01/02/2016
Em período de recessão, a guloseima mais popular do mundo é a solução. Ao menos é o que apontam os dados da Associação Brasileira de Indústrias de Chocolates, Cacau, Amendoim, Balas e Derivados (Abicab). De acordo com a entidade, as lojas especializadas geraram 29 mil empregos temporários em todo o Brasil para atender a demanda de doces para a Páscoa este ano.
“Apesar da atual situação econômica do país, obtivemosum aumento de 10% nas contratações, visto que muitas empresas estão investindo em seus pontos de vendas para atrair o consumidor”, analisa o vice-presidente de chocolate da Abicab, Ubiracy Fonseca, que ainda complementa que “supermercados, armazéns, padarias e lojas especializadas oferecerão uma grande variedade de tipos de ovos de chocolate, preços e sabores para todos os perfis de clientes”.
Segundo Fonseca, o volume de chocolates produzidos para 2016 ainda não foram fechados, pois a indústria ainda está produzindo os ovos de páscoa e outros produtos que tem como base, o doce feito a partir da semente do cacau.
Em 2015, a Páscoa - considerada a principal data para o setor - foi responsável pelo acumulado de 19,7 mil toneladas de chocolate produzidas pela indústria e chocolaterias, o que correspondeu a cerca de 80 milhões de ovos de Páscoaem todo o país. “O total ficou estável se comparado a 2014, quando foram produzidas 19,4 mil toneladas do alimento”, avaliou o vice-presidente da associação.
TRADIÇÃO
O Brasil é o terceiro maior consumidor e produtor do mundo em chocolates, atrás apenas dos Estados Unidos e Alemanha, com consumo per capita de 2,5 kg/ano. De janeiro a setembro de 2015, a produção apresentou queda de 10% em relação ao mesmo período de 2014. “A retração é reflexo da atual crise econômica brasileira, que trouxe como consequências o aumento da inflação, PIB cada vez menor, aumento do preço de combustíveis e crescimento de desemprego”, conclui Ubiracy Fonseca.
Celebrada tradicionalmente como um período de práticas religiosas, a Páscoa também ganhou, principalmente no último século um importante significado econômico, por conta dos chocolates vendidos em formatos de ovos, entre outros. Para o presidente da Abicab, Getúlio Ursulino Netto, presentear entes queridos com o chocolate nesta época já faz parte da cultura nacional.
“A nossa Páscoa é uma das maiores do mundo e o símbolo de renovação e carinho expresso pelos ovos é muito forte. Por isso todos os anos a indústria traz inovações que visam atender um mercado cada vez mais exigente, que quer conciliar o simbolismo da festividade com sabores e opções variados”,destaca Netto.

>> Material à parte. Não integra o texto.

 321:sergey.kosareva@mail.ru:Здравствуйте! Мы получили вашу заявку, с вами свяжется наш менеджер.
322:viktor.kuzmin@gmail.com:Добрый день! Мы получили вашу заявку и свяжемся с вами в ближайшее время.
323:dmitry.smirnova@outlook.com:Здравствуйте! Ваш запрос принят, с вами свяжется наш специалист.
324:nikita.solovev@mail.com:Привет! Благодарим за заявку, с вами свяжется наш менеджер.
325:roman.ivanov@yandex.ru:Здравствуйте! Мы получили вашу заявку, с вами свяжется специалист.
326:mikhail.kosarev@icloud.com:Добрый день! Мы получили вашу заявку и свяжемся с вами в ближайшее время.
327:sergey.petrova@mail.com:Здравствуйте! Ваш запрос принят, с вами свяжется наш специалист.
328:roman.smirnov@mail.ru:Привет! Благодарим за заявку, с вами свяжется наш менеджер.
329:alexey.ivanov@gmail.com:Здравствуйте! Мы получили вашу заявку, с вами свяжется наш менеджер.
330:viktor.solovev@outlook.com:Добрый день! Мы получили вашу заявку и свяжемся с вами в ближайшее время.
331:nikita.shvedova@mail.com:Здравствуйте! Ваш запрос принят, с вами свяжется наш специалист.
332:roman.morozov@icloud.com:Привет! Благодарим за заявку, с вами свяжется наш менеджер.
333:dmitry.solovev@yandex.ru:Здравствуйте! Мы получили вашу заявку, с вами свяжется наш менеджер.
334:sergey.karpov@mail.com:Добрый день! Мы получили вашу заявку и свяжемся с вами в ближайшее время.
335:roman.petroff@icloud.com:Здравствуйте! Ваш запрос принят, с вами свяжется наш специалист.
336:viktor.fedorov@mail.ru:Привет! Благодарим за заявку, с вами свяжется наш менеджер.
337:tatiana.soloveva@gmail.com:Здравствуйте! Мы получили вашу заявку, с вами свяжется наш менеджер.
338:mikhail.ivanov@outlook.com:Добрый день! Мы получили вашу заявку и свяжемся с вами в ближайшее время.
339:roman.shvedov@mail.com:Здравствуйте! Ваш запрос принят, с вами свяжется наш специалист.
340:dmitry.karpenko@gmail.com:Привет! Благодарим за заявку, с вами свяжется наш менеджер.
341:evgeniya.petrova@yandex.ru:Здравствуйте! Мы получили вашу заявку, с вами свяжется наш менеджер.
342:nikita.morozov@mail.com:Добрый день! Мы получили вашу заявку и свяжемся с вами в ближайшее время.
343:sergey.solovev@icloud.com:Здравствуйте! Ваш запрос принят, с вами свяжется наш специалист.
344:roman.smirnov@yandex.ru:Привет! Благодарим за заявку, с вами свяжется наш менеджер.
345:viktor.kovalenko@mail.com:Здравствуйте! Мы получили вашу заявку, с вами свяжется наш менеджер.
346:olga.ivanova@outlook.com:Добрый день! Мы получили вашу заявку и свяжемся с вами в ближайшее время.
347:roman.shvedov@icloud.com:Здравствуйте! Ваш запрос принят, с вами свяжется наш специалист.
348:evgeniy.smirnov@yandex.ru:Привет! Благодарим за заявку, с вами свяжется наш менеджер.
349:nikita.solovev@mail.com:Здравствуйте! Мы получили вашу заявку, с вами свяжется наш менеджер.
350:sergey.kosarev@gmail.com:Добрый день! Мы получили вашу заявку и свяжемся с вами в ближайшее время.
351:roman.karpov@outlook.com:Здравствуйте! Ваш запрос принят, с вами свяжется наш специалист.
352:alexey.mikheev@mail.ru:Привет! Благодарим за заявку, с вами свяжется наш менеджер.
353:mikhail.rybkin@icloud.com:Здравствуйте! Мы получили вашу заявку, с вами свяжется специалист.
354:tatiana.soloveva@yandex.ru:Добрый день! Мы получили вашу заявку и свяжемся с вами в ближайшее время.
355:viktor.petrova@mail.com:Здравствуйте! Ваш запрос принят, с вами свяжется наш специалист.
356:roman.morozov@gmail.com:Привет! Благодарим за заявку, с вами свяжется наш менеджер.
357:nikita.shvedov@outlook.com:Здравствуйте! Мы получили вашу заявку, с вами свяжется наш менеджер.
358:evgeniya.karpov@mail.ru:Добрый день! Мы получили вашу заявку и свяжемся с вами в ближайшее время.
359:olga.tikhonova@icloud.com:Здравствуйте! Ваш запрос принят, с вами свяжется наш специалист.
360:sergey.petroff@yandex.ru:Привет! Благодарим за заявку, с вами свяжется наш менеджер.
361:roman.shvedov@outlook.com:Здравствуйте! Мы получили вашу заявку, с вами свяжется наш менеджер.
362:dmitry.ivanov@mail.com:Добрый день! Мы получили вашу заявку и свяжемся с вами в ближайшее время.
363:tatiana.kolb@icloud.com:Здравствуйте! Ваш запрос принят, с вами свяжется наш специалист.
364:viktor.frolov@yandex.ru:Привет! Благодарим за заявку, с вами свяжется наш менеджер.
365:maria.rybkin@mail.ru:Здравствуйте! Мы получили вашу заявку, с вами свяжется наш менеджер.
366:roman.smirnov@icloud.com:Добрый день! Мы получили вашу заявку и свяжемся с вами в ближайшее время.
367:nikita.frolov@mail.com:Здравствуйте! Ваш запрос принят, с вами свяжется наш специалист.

Lacta oferece 288 vagas temporárias
A Páscoa ainda será no dia 27 de março, mas o comércio já se prepara para um período intenso de trabalho que deve se estender até a Semana Santa. Para dar conta da demanda, a Lacta deu início à temporada de contratações temporárias, seja para aqueles que trabalharão na fábrica ou nos pontos de venda.
Serão 10 mil vagas em todo o país
Na Bahia, já estão sendo ofertadas 288 vagas temporárias destinadas aos pontos de venda da produtora de chocolates. A oportunidade é para trabalhar como animadores de Páscoa, representando a marca durante a abordagem aos clientes dentro de lojas e organizando as parreiras de ovos.
Para concorrer à vaga é ter ensino médio completo e ter mais de 18 anos. Os interessados podem enviar currículo para o email:pascoa.dpromo@gmail.com. A boa notícia é que a Mondelez Brasil, detentora da marca Lacta, cadastra os trabalhadores temporários em um banco de talentos recorrendo a ele sempre que oportunidades efetivas surgem ao longo do ano. Entre abril e dezembro de 2015, 13% das vagas de promotor da Mondelez foram preenchidas por candidatos que trabalharam temporariamente no período da Páscoa.
Outra empresa que também está contratando empregados temporários é a fábrica de chocolate Top Cacau. Em Salvador serão 110 vagas para pontos de vendas da companhia. A seleção de vagas está sendo feita através do site da Agência Start (www.startpromocoes.net).